Vorwürfe und eine angebliche Hackerattacke haben die Amtszeit von Schulze Föcking geprägt. Mit dem Rücktritt ist die Affäre noch nicht ausgestanden.

Bis hierhin und nicht weiter. Christina Schulze Föcking hat ihr Amt niedergelegt Foto: dpa

BOCHUM taz | Nervös und angeschlagen wirkte Christina Schulze Föcking schon seit Wochen: Auf Druck von TierschützerInnen und der Landtagsopposition aus SPD und Grünen ist die einstige Massentierhalterin am Dienstag als nordrhein-westfälische Umwelt- und Landwirtschaftsministerin zurückgetreten.

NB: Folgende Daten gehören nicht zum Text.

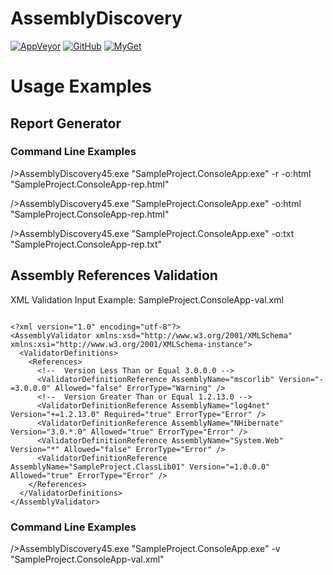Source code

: AssemblyDiscovery
=================

[![AppVeyor](http://img.shields.io/appveyor/ci/patrinhani-ciandt/assemblydiscovery.svg?style=flat-square)](https://ci.appveyor.com/project/patrinhani-ciandt/assemblydiscovery)
[![GitHub](http://img.shields.io/github/issues/patrinhani-ciandt/AssemblyDiscovery.svg?style=flat-square)](https://huboard.com/patrinhani-ciandt/AssemblyDiscovery)
[![MyGet](http://img.shields.io/myget/bohriumnet/v/AssemblyDiscovery.svg?style=flat-square&label=AssemblyDiscovery)](https://www.myget.org/F/bohriumnet/)

<h1>Usage Examples</h1>

<h2>Report Generator</h2>
<h3>Command Line Examples</h3>
/>AssemblyDiscovery45.exe "SampleProject.ConsoleApp.exe" -r -o:html "SampleProject.ConsoleApp-rep.html"

/>AssemblyDiscovery45.exe "SampleProject.ConsoleApp.exe" -o:html "SampleProject.ConsoleApp-rep.html"

/>AssemblyDiscovery45.exe "SampleProject.ConsoleApp.exe" -o:txt "SampleProject.ConsoleApp-rep.txt"

<h2>Assembly References Validation</h2>

XML Validation Input Example:
SampleProject.ConsoleApp-val.xml
<pre><code>
&lt;?xml version=&quot;1.0&quot; encoding=&quot;utf-8&quot;?&gt;
&lt;AssemblyValidator xmlns:xsd=&quot;http://www.w3.org/2001/XMLSchema&quot; xmlns:xsi=&quot;http://www.w3.org/2001/XMLSchema-instance&quot;&gt;
  &lt;ValidatorDefinitions&gt;
    &lt;References&gt;
	  &lt;!--  Version Less Than or Equal 3.0.0.0 --&gt;
      &lt;ValidatorDefinitionReference AssemblyName=&quot;mscorlib&quot; Version=&quot;-=3.0.0.0&quot; Allowed=&quot;false&quot; ErrorType=&quot;Warning&quot; /&gt;
	  &lt;!--  Version Greater Than or Equal 1.2.13.0 --&gt;
      &lt;ValidatorDefinitionReference AssemblyName=&quot;log4net&quot; Version=&quot;+=1.2.13.0&quot; Required=&quot;true&quot; ErrorType=&quot;Error&quot; /&gt;
      &lt;ValidatorDefinitionReference AssemblyName=&quot;NHibernate&quot; Version=&quot;3.0.*.0&quot; Allowed=&quot;true&quot; ErrorType=&quot;Error&quot; /&gt;
      &lt;ValidatorDefinitionReference AssemblyName=&quot;System.Web&quot; Version=&quot;*&quot; Allowed=&quot;false&quot; ErrorType=&quot;Error&quot; /&gt;
      &lt;ValidatorDefinitionReference AssemblyName=&quot;SampleProject.ClassLib01&quot; Version=&quot;=1.0.0.0&quot; Allowed=&quot;true&quot; ErrorType=&quot;Error&quot; /&gt;
    &lt;/References&gt;
  &lt;/ValidatorDefinitions&gt;
&lt;/AssemblyValidator&gt;
</code></pre>

<h3>Command Line Examples</h3>
/>AssemblyDiscovery45.exe "SampleProject.ConsoleApp.exe" -v "SampleProject.ConsoleApp-val.xml"
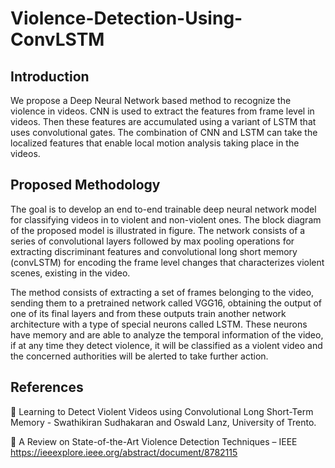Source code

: # Violence-Detection-Using-ConvLSTM

## Introduction
We propose a Deep Neural Network based method to recognize the violence in videos. CNN is used to extract the features from frame level in videos. Then these features are accumulated using a variant of LSTM that uses convolutional gates. The combination of CNN and LSTM can take the localized features that enable local motion analysis taking place in the videos.

## Proposed Methodology
The goal is to develop an end to-end trainable deep neural network model for classifying videos in to violent and non-violent ones. The block diagram of the proposed model is illustrated in figure. The network consists of a series of convolutional layers followed by max pooling operations for extracting discriminant features and convolutional long short memory (convLSTM) for encoding the frame level changes that characterizes violent scenes, existing in the video.

The method consists of extracting a set of frames belonging to the video, sending them to a pretrained network called VGG16, obtaining the output of one of its final layers and from these outputs train another network architecture with a type of special neurons called LSTM. These neurons have memory and are able to analyze the temporal  information of the video, if at any time they detect violence, it will be classified as a violent video and the concerned authorities will be alerted to take further action.


## References

	Learning to Detect Violent Videos using Convolutional Long Short-Term Memory - Swathikiran Sudhakaran and Oswald Lanz, University of Trento.

	A Review on State-of-the-Art Violence Detection Techniques – IEEE https://ieeexplore.ieee.org/abstract/document/8782115

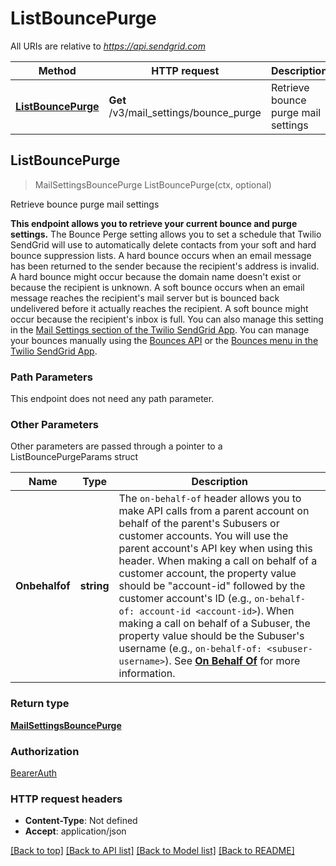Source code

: # ListBouncePurge

All URIs are relative to *https://api.sendgrid.com*

Method | HTTP request | Description
------------- | ------------- | -------------
[**ListBouncePurge**](ListBouncePurge.md#ListBouncePurge) | **Get** /v3/mail_settings/bounce_purge | Retrieve bounce purge mail settings



## ListBouncePurge

> MailSettingsBouncePurge ListBouncePurge(ctx, optional)

Retrieve bounce purge mail settings

**This endpoint allows you to retrieve your current bounce and purge settings.**  The Bounce Perge setting allows you to set a schedule that Twilio SendGrid will use to automatically delete contacts from your soft and hard bounce suppression lists.  A hard bounce occurs when an email message has been returned to the sender because the recipient's address is invalid. A hard bounce might occur because the domain name doesn't exist or because the recipient is unknown.  A soft bounce occurs when an email message reaches the recipient's mail server but is bounced back undelivered before it actually reaches the recipient. A soft bounce might occur because the recipient's inbox is full.  You can also manage this setting in the [Mail Settings section of the Twilio SendGrid App](https://app.sendgrid.com/settings/mail_settings). You can manage your bounces manually using the [Bounces API](https://docs.sendgrid.com/api-reference/bounces-api) or the [Bounces menu in the Twilio SendGrid App](https://app.sendgrid.com/suppressions/bounces).

### Path Parameters

This endpoint does not need any path parameter.

### Other Parameters

Other parameters are passed through a pointer to a ListBouncePurgeParams struct


Name | Type | Description
------------- | ------------- | -------------
**Onbehalfof** | **string** | The `on-behalf-of` header allows you to make API calls from a parent account on behalf of the parent's Subusers or customer accounts. You will use the parent account's API key when using this header. When making a call on behalf of a customer account, the property value should be \"account-id\" followed by the customer account's ID (e.g., `on-behalf-of: account-id <account-id>`). When making a call on behalf of a Subuser, the property value should be the Subuser's username (e.g., `on-behalf-of: <subuser-username>`). See [**On Behalf Of**](https://docs.sendgrid.com/api-reference/how-to-use-the-sendgrid-v3-api/on-behalf-of) for more information.

### Return type

[**MailSettingsBouncePurge**](MailSettingsBouncePurge.md)

### Authorization

[BearerAuth](../README.md#BearerAuth)

### HTTP request headers

- **Content-Type**: Not defined
- **Accept**: application/json

[[Back to top]](#) [[Back to API list]](../README.md#documentation-for-api-endpoints)
[[Back to Model list]](../README.md#documentation-for-models)
[[Back to README]](../README.md)

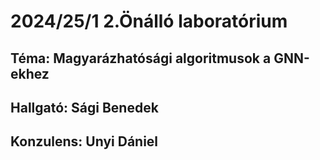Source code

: # 2024/25/1 2.Önálló laboratórium
## Téma: Magyarázhatósági algoritmusok a GNN-ekhez
## Hallgató: Sági Benedek
## Konzulens: Unyi Dániel
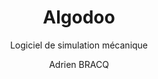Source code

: ---
layout: documentation
hide_hero: false
hero_image: image.png
hero_darken: true
image: image.png
component_toc: true
doc_header: true
type: ressource

title: Algodoo
subtitle: Logiciel de simulation mécanique
external_link: https://www.algodoo.com

todo: 10
author: Adrien BRACQ
---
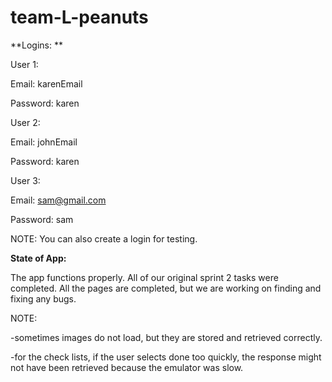 # team-L-peanuts


**Logins: **

User 1:

Email: karenEmail

Password: karen

User 2:

Email: johnEmail

Password: karen

User 3:

Email: sam@gmail.com

Password: sam

NOTE: You can also create a login for testing.

**State of App:**

The app functions properly. All of our original sprint 2 tasks were completed. All the pages are completed, but we are working on finding and fixing any bugs. 

NOTE: 

-sometimes images do not load, but they are stored and retrieved correctly.

-for the check lists, if the user selects done too quickly, the response might not have been retrieved because the emulator was slow. 
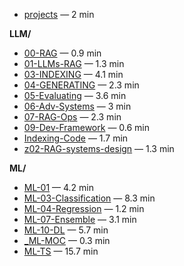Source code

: 
<!-- toc:start -->

- [projects](projects/) — 2 min

**LLM/**

  - [00-RAG](LLM/00-RAG/) — 0.9 min
  - [01-LLMs-RAG](LLM/01-LLMs-RAG/) — 1.3 min
  - [03-INDEXING](LLM/03-Indexing/) — 4.1 min
  - [04-GENERATING](LLM/04-Generating/) — 2.3 min
  - [05-Evaluating](LLM/05-Evaluating/) — 3.6 min
  - [06-Adv-Systems](LLM/06-Adv-Systems/) — 3 min
  - [07-RAG-Ops](LLM/07-RAG-Ops/) — 2.3 min
  - [09-Dev-Framework](LLM/09-Dev-Framework/) — 0.6 min
  - [Indexing-Code](LLM/Indexing-Code/) — 1.7 min
  - [z02-RAG-systems-design](LLM/z02-RAG-systems-design/) — 1.3 min

**ML/**

  - [ML-01](ML/ML-01/) — 4.2 min
  - [ML-03-Classification](ML/ML-03-Classification/) — 8.3 min
  - [ML-04-Regression](ML/ML-04-Regression/) — 1.2 min
  - [ML-07-Ensemble](ML/ML-07-Ensemble/) — 3.1 min
  - [ML-10-DL](ML/ML-10-DL/) — 5.7 min
  - [_ML-MOC](ML/ML-MOC/) — 0.3 min
  - [ML-TS](ML/ML-TS/) — 15.7 min


<!-- toc:end -->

Die 41-Jährige stand zuletzt unter massiver Kritik: Kurz nach ihrem Amtsantritt hatte „stern tv“ schwer erträgliche Bilder gesendet, die Tierrechtler in den Ställen des Mastbetriebs ihrer Familie bei Steinfurt im Münsterland gefilmt hatten: Zu sehen waren Schweine, die sich in großer Enge gegenseitig angefressen hatten, deren Gewebe entzündet und teilweise abgestorben war.

Danach geriet die staatlich geprüfte Landwirtin unter Druck, weil sie die Stabsstelle Umweltkriminalität ihres Ministeriums aufgelöst hatte. Diese habe sich nur um Nebensächlichkeiten wie Greifvogelschutz gekümmert, behauptete die große blonde Christdemokratin. Tatsächlich aber intervenierte die Stabsstelle auch beim Envio-Skandal, bei dem ein kriminelles Recyclingunternehmen große Teile der Dortmunder Nordstadt mit krebserregendem PCB überzogen hatte, ebenso wie bei der Verseuchung von Grundwasser durch die Kölner Shell-Raffinerie – und sie legte eine Akte zur „Schweinehaltung Betrieb Schulze Föcking“ an.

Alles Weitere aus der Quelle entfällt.